Task prompt —
Reproduce the following data exactly, minus any images.

Start of Stored data

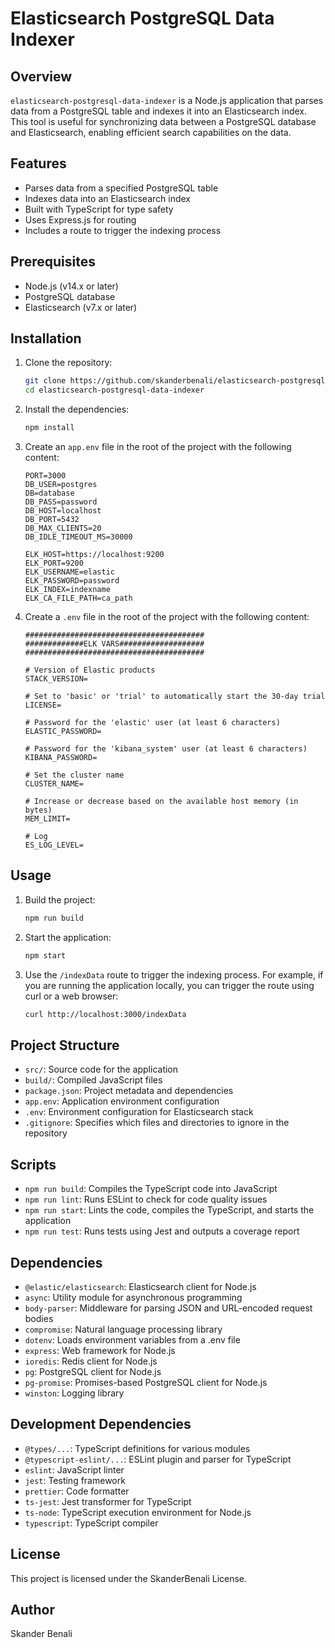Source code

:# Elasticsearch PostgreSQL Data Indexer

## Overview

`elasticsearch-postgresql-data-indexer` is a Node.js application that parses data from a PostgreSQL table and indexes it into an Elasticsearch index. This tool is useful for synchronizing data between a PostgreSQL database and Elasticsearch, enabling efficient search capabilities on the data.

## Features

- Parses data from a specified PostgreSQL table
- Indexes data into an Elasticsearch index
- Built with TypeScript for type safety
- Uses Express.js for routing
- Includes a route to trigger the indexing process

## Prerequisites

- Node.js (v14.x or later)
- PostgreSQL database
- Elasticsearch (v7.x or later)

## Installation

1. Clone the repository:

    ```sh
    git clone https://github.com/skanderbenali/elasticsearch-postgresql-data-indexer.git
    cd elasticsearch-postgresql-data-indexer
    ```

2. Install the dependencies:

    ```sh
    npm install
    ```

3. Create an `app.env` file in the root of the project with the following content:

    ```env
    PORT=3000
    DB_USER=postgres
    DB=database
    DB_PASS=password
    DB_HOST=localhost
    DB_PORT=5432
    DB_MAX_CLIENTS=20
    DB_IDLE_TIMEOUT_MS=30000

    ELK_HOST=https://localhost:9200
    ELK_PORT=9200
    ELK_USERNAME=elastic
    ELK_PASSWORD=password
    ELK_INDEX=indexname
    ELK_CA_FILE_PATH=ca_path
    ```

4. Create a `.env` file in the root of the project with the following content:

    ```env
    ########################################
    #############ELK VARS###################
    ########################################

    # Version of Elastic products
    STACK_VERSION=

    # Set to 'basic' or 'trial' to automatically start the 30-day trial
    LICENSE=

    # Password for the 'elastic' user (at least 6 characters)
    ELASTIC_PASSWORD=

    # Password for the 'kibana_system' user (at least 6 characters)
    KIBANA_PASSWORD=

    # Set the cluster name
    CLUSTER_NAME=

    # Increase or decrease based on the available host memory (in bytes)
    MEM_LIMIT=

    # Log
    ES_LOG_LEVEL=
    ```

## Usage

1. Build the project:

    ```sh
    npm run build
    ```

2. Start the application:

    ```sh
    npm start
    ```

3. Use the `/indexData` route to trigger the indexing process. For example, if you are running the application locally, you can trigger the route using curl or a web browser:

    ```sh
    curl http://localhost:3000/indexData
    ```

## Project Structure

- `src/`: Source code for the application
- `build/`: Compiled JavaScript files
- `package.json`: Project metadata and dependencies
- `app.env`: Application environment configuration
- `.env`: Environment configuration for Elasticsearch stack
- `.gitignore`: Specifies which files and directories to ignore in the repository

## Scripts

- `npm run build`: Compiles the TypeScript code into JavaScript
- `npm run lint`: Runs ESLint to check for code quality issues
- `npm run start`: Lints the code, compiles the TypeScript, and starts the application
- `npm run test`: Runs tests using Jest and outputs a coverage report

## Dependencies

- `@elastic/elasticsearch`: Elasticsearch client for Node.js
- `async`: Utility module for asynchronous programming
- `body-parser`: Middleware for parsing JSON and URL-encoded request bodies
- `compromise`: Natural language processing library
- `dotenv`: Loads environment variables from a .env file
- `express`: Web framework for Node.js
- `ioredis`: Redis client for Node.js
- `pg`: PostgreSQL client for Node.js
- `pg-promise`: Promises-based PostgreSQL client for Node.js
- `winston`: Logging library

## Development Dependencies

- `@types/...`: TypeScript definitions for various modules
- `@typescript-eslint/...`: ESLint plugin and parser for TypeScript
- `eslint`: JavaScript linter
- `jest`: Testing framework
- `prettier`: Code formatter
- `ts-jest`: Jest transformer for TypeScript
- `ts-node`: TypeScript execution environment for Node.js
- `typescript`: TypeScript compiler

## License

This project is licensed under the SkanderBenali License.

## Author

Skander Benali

End of Stored data

Result —
Source code

:# Elasticsearch PostgreSQL Data Indexer

## Overview

`elasticsearch-postgresql-data-indexer` is a Node.js application that parses data from a PostgreSQL table and indexes it into an Elasticsearch index. This tool is useful for synchronizing data between a PostgreSQL database and Elasticsearch, enabling efficient search capabilities on the data.

## Features

- Parses data from a specified PostgreSQL table
- Indexes data into an Elasticsearch index
- Built with TypeScript for type safety
- Uses Express.js for routing
- Includes a route to trigger the indexing process

## Prerequisites

- Node.js (v14.x or later)
- PostgreSQL database
- Elasticsearch (v7.x or later)

## Installation

1. Clone the repository:

    ```sh
    git clone https://github.com/skanderbenali/elasticsearch-postgresql-data-indexer.git
    cd elasticsearch-postgresql-data-indexer
    ```

2. Install the dependencies:

    ```sh
    npm install
    ```

3. Create an `app.env` file in the root of the project with the following content:

    ```env
    PORT=3000
    DB_USER=postgres
    DB=database
    DB_PASS=password
    DB_HOST=localhost
    DB_PORT=5432
    DB_MAX_CLIENTS=20
    DB_IDLE_TIMEOUT_MS=30000

    ELK_HOST=https://localhost:9200
    ELK_PORT=9200
    ELK_USERNAME=elastic
    ELK_PASSWORD=password
    ELK_INDEX=indexname
    ELK_CA_FILE_PATH=ca_path
    ```

4. Create a `.env` file in the root of the project with the following content:

    ```env
    ########################################
    #############ELK VARS###################
    ########################################

    # Version of Elastic products
    STACK_VERSION=

    # Set to 'basic' or 'trial' to automatically start the 30-day trial
    LICENSE=

    # Password for the 'elastic' user (at least 6 characters)
    ELASTIC_PASSWORD=

    # Password for the 'kibana_system' user (at least 6 characters)
    KIBANA_PASSWORD=

    # Set the cluster name
    CLUSTER_NAME=

    # Increase or decrease based on the available host memory (in bytes)
    MEM_LIMIT=

    # Log
    ES_LOG_LEVEL=
    ```

## Usage

1. Build the project:

    ```sh
    npm run build
    ```

2. Start the application:

    ```sh
    npm start
    ```

3. Use the `/indexData` route to trigger the indexing process. For example, if you are running the application locally, you can trigger the route using curl or a web browser:

    ```sh
    curl http://localhost:3000/indexData
    ```

## Project Structure

- `src/`: Source code for the application
- `build/`: Compiled JavaScript files
- `package.json`: Project metadata and dependencies
- `app.env`: Application environment configuration
- `.env`: Environment configuration for Elasticsearch stack
- `.gitignore`: Specifies which files and directories to ignore in the repository

## Scripts

- `npm run build`: Compiles the TypeScript code into JavaScript
- `npm run lint`: Runs ESLint to check for code quality issues
- `npm run start`: Lints the code, compiles the TypeScript, and starts the application
- `npm run test`: Runs tests using Jest and outputs a coverage report

## Dependencies

- `@elastic/elasticsearch`: Elasticsearch client for Node.js
- `async`: Utility module for asynchronous programming
- `body-parser`: Middleware for parsing JSON and URL-encoded request bodies
- `compromise`: Natural language processing library
- `dotenv`: Loads environment variables from a .env file
- `express`: Web framework for Node.js
- `ioredis`: Redis client for Node.js
- `pg`: PostgreSQL client for Node.js
- `pg-promise`: Promises-based PostgreSQL client for Node.js
- `winston`: Logging library

## Development Dependencies

- `@types/...`: TypeScript definitions for various modules
- `@typescript-eslint/...`: ESLint plugin and parser for TypeScript
- `eslint`: JavaScript linter
- `jest`: Testing framework
- `prettier`: Code formatter
- `ts-jest`: Jest transformer for TypeScript
- `ts-node`: TypeScript execution environment for Node.js
- `typescript`: TypeScript compiler

## License

This project is licensed under the SkanderBenali License.

## Author

Skander Benali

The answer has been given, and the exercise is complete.